§ **Try it**
Reproduce the records below exactly; the images should not appear.

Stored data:

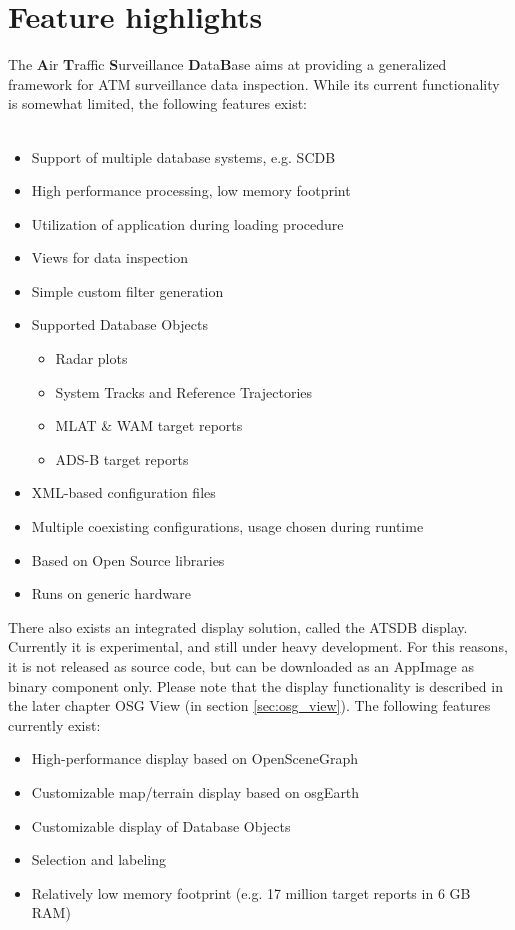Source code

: \documentclass[10pt,letterpaper,extrafontsizes]{memoir}
\begin{document}
\section{Feature highlights}

The \textbf{A}ir \textbf{T}raffic \textbf{S}urveillance \textbf{D}ata\textbf{B}ase aims at providing a generalized framework for ATM surveillance data inspection. While its current functionality is somewhat limited, the following features exist:\\\\

\begin{itemize}  
\item Support of multiple database systems, e.g. SCDB
\item High performance processing, low memory footprint
\item Utilization of application during loading procedure
\item Views for data inspection
\item Simple custom filter generation
\item Supported Database Objects
\begin{itemize}  
\item Radar plots
\item System Tracks and Reference Trajectories
\item MLAT \& WAM target reports
\item ADS-B target reports
\end{itemize}
\item XML-based configuration files
\item Multiple coexisting configurations, usage chosen during runtime
\item Based on Open Source libraries
\item Runs on generic hardware
\end{itemize}

There also exists an integrated display solution, called the ATSDB display. Currently it is experimental, and still under heavy development. For this reasons, it is not released as source code, but can be downloaded as an AppImage as binary component only. Please note that the display functionality is described in the later chapter OSG View (in section \ref{sec:osg_view}). The following features currently exist:

\begin{itemize}  
\item High-performance display based on OpenSceneGraph
\item Customizable map/terrain display based on osgEarth
\item Customizable display of Database Objects
\item Selection and labeling
\item Relatively low memory footprint (e.g. 17 million target reports in 6 GB RAM)
\end{itemize}
\end{document}
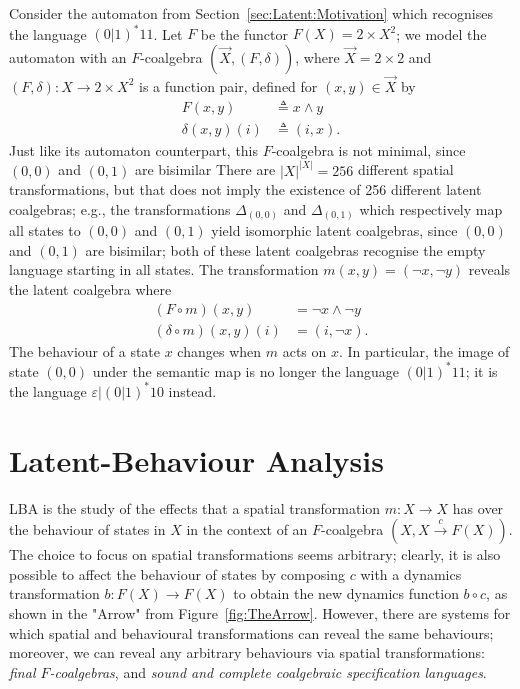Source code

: \begin{example}
\label{ex:Latent:TheExample}
Consider the automaton from Section~\ref{sec:Latent:Motivation} which recognises the language $(0|1)^*11$. Let $F$ be the functor $F(X)=2\times X^2$; we model the automaton with an $F$-coalgebra $(\vec{X},(F,\delta))$, where $\vec{X}=2\times2$ and $(F,\delta)\colon X\rightarrow 2\times X^2$ is a function pair, defined for $(x,y)\in \vec{X}$ by
\begin{align}
    F(x,y)&\triangleq x \land y\\
    \delta(x,y)(i)&\triangleq (i,x).
\end{align}
Just like its automaton counterpart, this $F$-coalgebra is not minimal, since $(0,0)$ and $(0,1)$ are bisimilar
There are $|X|^{|X|}=256$ different spatial transformations, but that does not imply the existence of 256 different latent coalgebras; e.g., the transformations $\Delta_{(0,0)}$ and $\Delta_{(0,1)}$ which respectively map all states to $(0,0)$ and $(0,1)$ yield isomorphic latent coalgebras, since $(0,0)$ and $(0,1)$ are bisimilar; both of these latent coalgebras recognise the empty language starting in all states. 
The transformation $m(x,y)=(\lnot x,\lnot y)$ reveals the latent coalgebra where 
\begin{align}
    (F\circ m)(x,y)&= \lnot x \land \lnot y\\
    (\delta\circ m)(x,y)(i)&= (i,\lnot x).
\end{align}
The behaviour of a state $x$ changes when $m$ acts on $x$. In particular, the image of state $(0,0)$ under the semantic map is no longer the language $(0|1)^*11$; it is the language $\varepsilon|(0|1)^*10$ instead.
\end{example}
\section{Latent-Behaviour Analysis}
LBA is the study of the effects that a spatial transformation $m\colon X\rightarrow X$ has over the behaviour of states in $X$ in the context of an $F$-coalgebra $(X,X\xrightarrow{c} F(X))$. The choice to focus on spatial transformations seems arbitrary; clearly, it is also possible to affect the behaviour of states by composing $c$ with a {dynamics transformation} $b\colon F(X)\rightarrow F(X)$ to obtain the new dynamics function $b \circ c$, as shown in the "Arrow" from Figure~\ref{fig:TheArrow}. %
However, there are systems for which spatial and behavioural transformations can reveal the same behaviours; moreover, we can reveal any arbitrary behaviours via spatial transformations: \emph{final $F$-coalgebras}, and \emph{sound and complete coalgebraic specification languages}.

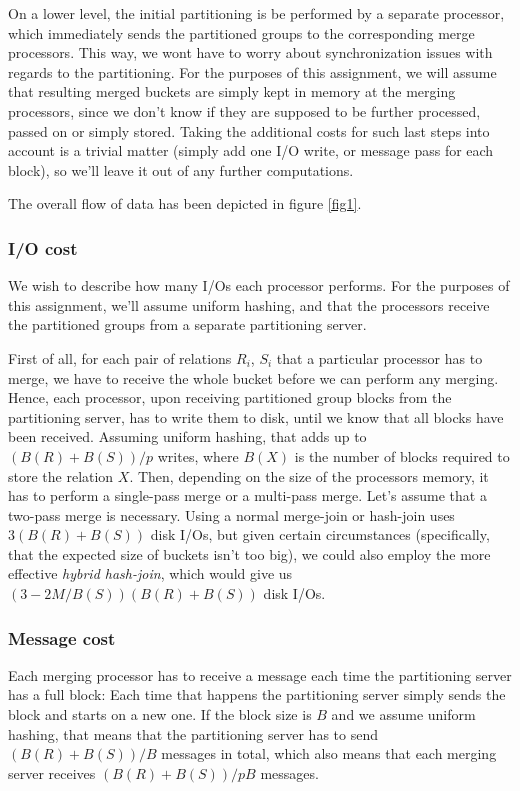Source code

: \documentclass[a4paper, 12pt]{article}
\begin{document}
On a lower level, the initial partitioning is be performed by a
separate processor, which immediately sends the partitioned groups to
the corresponding merge processors. This way, we wont have to worry
about synchronization issues with regards to the partitioning. For the
purposes of this assignment, we will assume that resulting merged
buckets are simply kept in memory at the merging processors, since we
don't know if they are supposed to be further processed, passed on or
simply stored. Taking the additional costs for such last steps into
account is a trivial matter (simply add one I/O write, or message pass
for each block), so we'll leave it out of any further computations.

The overall flow of data has been depicted in figure \ref{fig1}.

\subsubsection*{I/O cost}

We wish to describe how many I/Os each processor performs. For the
purposes of this assignment, we'll assume uniform hashing, and that
the processors receive the partitioned groups from a separate
partitioning server.

First of all, for each pair of relations $R_i$, $S_i$ that a
particular processor has to merge, we have to receive the whole bucket
before we can perform any merging. Hence, each processor, upon
receiving partitioned group blocks from the partitioning server, has
to write them to disk, until we know that all blocks have been
received. Assuming uniform hashing, that adds up to $(B(R) + B(S)) /
p$ writes, where $B(X)$ is the number of blocks required to store the
relation $X$. Then, depending on the size of the processors memory, it
has to perform a single-pass merge or a multi-pass merge. Let's assume
that a two-pass merge is necessary. Using a normal merge-join or
hash-join uses $3(B(R) + B(S))$ disk I/Os, but given certain
circumstances (specifically, that the expected size of buckets isn't
too big), we could also employ the more effective \emph{hybrid
  hash-join}, which would give us $(3 - 2M/ B(S))(B(R) + B(S))$ disk
I/Os.

\subsubsection*{Message cost}

Each merging processor has to receive a message each time the
partitioning server has a full block: Each time that happens the
partitioning server simply sends the block and starts on a new one. If
the block size is $B$ and we assume uniform hashing, that means that
the partitioning server has to send $(B(R) + B(S)) / B$ messages in
total, which also means that each merging server receives $(B(R) +
B(S)) / pB$ messages.
\end{document}
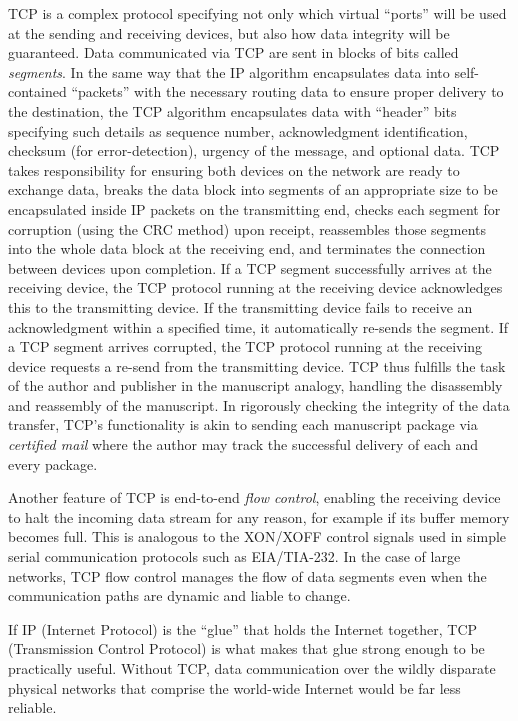 \vskip 10pt

TCP is a complex protocol specifying not only which virtual ``ports'' will be used at the sending and receiving devices, but also how data integrity will be guaranteed.  Data communicated via TCP are sent in blocks of bits called \textit{segments}.  In the same way that the IP algorithm encapsulates data into self-contained ``packets'' with the necessary routing data to ensure proper delivery to the destination, the TCP algorithm encapsulates data with ``header'' bits specifying such details as sequence number, acknowledgment identification, checksum (for error-detection), urgency of the message, and optional data.  TCP takes responsibility for ensuring both devices on the network are ready to exchange data, breaks the data block into segments of an appropriate size to be encapsulated inside IP packets on the transmitting end, checks each segment for corruption (using the CRC method) upon receipt, reassembles those segments into the whole data block at the receiving end, and terminates the connection between devices upon completion.  If a TCP segment successfully arrives at the receiving device, the TCP protocol running at the receiving device acknowledges this to the transmitting device.  If the transmitting device fails to receive an acknowledgment within a specified time, it automatically re-sends the segment.  If a TCP segment arrives corrupted, the TCP protocol running at the receiving device requests a re-send from the transmitting device.  TCP thus fulfills the task of the author and publisher in the manuscript analogy, handling the disassembly and reassembly of the manuscript.  In rigorously checking the integrity of the data transfer, TCP's functionality is akin to sending each manuscript package via \textit{certified mail} where the author may track the successful delivery of each and every package.

Another feature of TCP is end-to-end \textit{flow control}, enabling the receiving device to halt the incoming data stream for any reason, for example if its buffer memory becomes full.  This is analogous to the XON/XOFF control signals used in simple serial communication protocols such as EIA/TIA-232.  In the case of large networks, TCP flow control manages the flow of data segments even when the communication paths are dynamic and liable to change.    

If IP (Internet Protocol) is the ``glue'' that holds the Internet together, TCP (Transmission Control Protocol) is what makes that glue strong enough to be practically useful.  Without TCP, data communication over the wildly disparate physical networks that comprise the world-wide Internet would be far less reliable.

§ **Solution**
Source code

: \documentclass[10pt,letterpaper,extrafontsizes]{memoir}
\begin{document}
\section{Feature highlights}

The \textbf{A}ir \textbf{T}raffic \textbf{S}urveillance \textbf{D}ata\textbf{B}ase aims at providing a generalized framework for ATM surveillance data inspection. While its current functionality is somewhat limited, the following features exist:\\\\

\begin{itemize}  
\item Support of multiple database systems, e.g. SCDB
\item High performance processing, low memory footprint
\item Utilization of application during loading procedure
\item Views for data inspection
\item Simple custom filter generation
\item Supported Database Objects
\begin{itemize}  
\item Radar plots
\item System Tracks and Reference Trajectories
\item MLAT \& WAM target reports
\item ADS-B target reports
\end{itemize}
\item XML-based configuration files
\item Multiple coexisting configurations, usage chosen during runtime
\item Based on Open Source libraries
\item Runs on generic hardware
\end{itemize}

There also exists an integrated display solution, called the ATSDB display. Currently it is experimental, and still under heavy development. For this reasons, it is not released as source code, but can be downloaded as an AppImage as binary component only. Please note that the display functionality is described in the later chapter OSG View (in section \ref{sec:osg_view}). The following features currently exist:

\begin{itemize}  
\item High-performance display based on OpenSceneGraph
\item Customizable map/terrain display based on osgEarth
\item Customizable display of Database Objects
\item Selection and labeling
\item Relatively low memory footprint (e.g. 17 million target reports in 6 GB RAM)
\end{itemize}
\end{document}
Source code

: \begin{example}
\label{ex:Latent:TheExample}
Consider the automaton from Section~\ref{sec:Latent:Motivation} which recognises the language $(0|1)^*11$. Let $F$ be the functor $F(X)=2\times X^2$; we model the automaton with an $F$-coalgebra $(\vec{X},(F,\delta))$, where $\vec{X}=2\times2$ and $(F,\delta)\colon X\rightarrow 2\times X^2$ is a function pair, defined for $(x,y)\in \vec{X}$ by
\begin{align}
    F(x,y)&\triangleq x \land y\\
    \delta(x,y)(i)&\triangleq (i,x).
\end{align}
Just like its automaton counterpart, this $F$-coalgebra is not minimal, since $(0,0)$ and $(0,1)$ are bisimilar
There are $|X|^{|X|}=256$ different spatial transformations, but that does not imply the existence of 256 different latent coalgebras; e.g., the transformations $\Delta_{(0,0)}$ and $\Delta_{(0,1)}$ which respectively map all states to $(0,0)$ and $(0,1)$ yield isomorphic latent coalgebras, since $(0,0)$ and $(0,1)$ are bisimilar; both of these latent coalgebras recognise the empty language starting in all states. 
The transformation $m(x,y)=(\lnot x,\lnot y)$ reveals the latent coalgebra where 
\begin{align}
    (F\circ m)(x,y)&= \lnot x \land \lnot y\\
    (\delta\circ m)(x,y)(i)&= (i,\lnot x).
\end{align}
The behaviour of a state $x$ changes when $m$ acts on $x$. In particular, the image of state $(0,0)$ under the semantic map is no longer the language $(0|1)^*11$; it is the language $\varepsilon|(0|1)^*10$ instead.
\end{example}
\section{Latent-Behaviour Analysis}
LBA is the study of the effects that a spatial transformation $m\colon X\rightarrow X$ has over the behaviour of states in $X$ in the context of an $F$-coalgebra $(X,X\xrightarrow{c} F(X))$. The choice to focus on spatial transformations seems arbitrary; clearly, it is also possible to affect the behaviour of states by composing $c$ with a {dynamics transformation} $b\colon F(X)\rightarrow F(X)$ to obtain the new dynamics function $b \circ c$, as shown in the "Arrow" from Figure~\ref{fig:TheArrow}. %
However, there are systems for which spatial and behavioural transformations can reveal the same behaviours; moreover, we can reveal any arbitrary behaviours via spatial transformations: \emph{final $F$-coalgebras}, and \emph{sound and complete coalgebraic specification languages}.

Source code

: \documentclass[a4paper, 12pt]{article}
\begin{document}
On a lower level, the initial partitioning is be performed by a
separate processor, which immediately sends the partitioned groups to
the corresponding merge processors. This way, we wont have to worry
about synchronization issues with regards to the partitioning. For the
purposes of this assignment, we will assume that resulting merged
buckets are simply kept in memory at the merging processors, since we
don't know if they are supposed to be further processed, passed on or
simply stored. Taking the additional costs for such last steps into
account is a trivial matter (simply add one I/O write, or message pass
for each block), so we'll leave it out of any further computations.

The overall flow of data has been depicted in figure \ref{fig1}.

\subsubsection*{I/O cost}

We wish to describe how many I/Os each processor performs. For the
purposes of this assignment, we'll assume uniform hashing, and that
the processors receive the partitioned groups from a separate
partitioning server.

First of all, for each pair of relations $R_i$, $S_i$ that a
particular processor has to merge, we have to receive the whole bucket
before we can perform any merging. Hence, each processor, upon
receiving partitioned group blocks from the partitioning server, has
to write them to disk, until we know that all blocks have been
received. Assuming uniform hashing, that adds up to $(B(R) + B(S)) /
p$ writes, where $B(X)$ is the number of blocks required to store the
relation $X$. Then, depending on the size of the processors memory, it
has to perform a single-pass merge or a multi-pass merge. Let's assume
that a two-pass merge is necessary. Using a normal merge-join or
hash-join uses $3(B(R) + B(S))$ disk I/Os, but given certain
circumstances (specifically, that the expected size of buckets isn't
too big), we could also employ the more effective \emph{hybrid
  hash-join}, which would give us $(3 - 2M/ B(S))(B(R) + B(S))$ disk
I/Os.

\subsubsection*{Message cost}

Each merging processor has to receive a message each time the
partitioning server has a full block: Each time that happens the
partitioning server simply sends the block and starts on a new one. If
the block size is $B$ and we assume uniform hashing, that means that
the partitioning server has to send $(B(R) + B(S)) / B$ messages in
total, which also means that each merging server receives $(B(R) +
B(S)) / pB$ messages.
\end{document}
 \vskip 10pt

TCP is a complex protocol specifying not only which virtual ``ports'' will be used at the sending and receiving devices, but also how data integrity will be guaranteed.  Data communicated via TCP are sent in blocks of bits called \textit{segments}.  In the same way that the IP algorithm encapsulates data into self-contained ``packets'' with the necessary routing data to ensure proper delivery to the destination, the TCP algorithm encapsulates data with ``header'' bits specifying such details as sequence number, acknowledgment identification, checksum (for error-detection), urgency of the message, and optional data.  TCP takes responsibility for ensuring both devices on the network are ready to exchange data, breaks the data block into segments of an appropriate size to be encapsulated inside IP packets on the transmitting end, checks each segment for corruption (using the CRC method) upon receipt, reassembles those segments into the whole data block at the receiving end, and terminates the connection between devices upon completion.  If a TCP segment successfully arrives at the receiving device, the TCP protocol running at the receiving device acknowledges this to the transmitting device.  If the transmitting device fails to receive an acknowledgment within a specified time, it automatically re-sends the segment.  If a TCP segment arrives corrupted, the TCP protocol running at the receiving device requests a re-send from the transmitting device.  TCP thus fulfills the task of the author and publisher in the manuscript analogy, handling the disassembly and reassembly of the manuscript.  In rigorously checking the integrity of the data transfer, TCP's functionality is akin to sending each manuscript package via \textit{certified mail} where the author may track the successful delivery of each and every package.

Another feature of TCP is end-to-end \textit{flow control}, enabling the receiving device to halt the incoming data stream for any reason, for example if its buffer memory becomes full.  This is analogous to the XON/XOFF control signals used in simple serial communication protocols such as EIA/TIA-232.  In the case of large networks, TCP flow control manages the flow of data segments even when the communication paths are dynamic and liable to change.    

If IP (Internet Protocol) is the ``glue'' that holds the Internet together, TCP (Transmission Control Protocol) is what makes that glue strong enough to be practically useful.  Without TCP, data communication over the wildly disparate physical networks that comprise the world-wide Internet would be far less reliable.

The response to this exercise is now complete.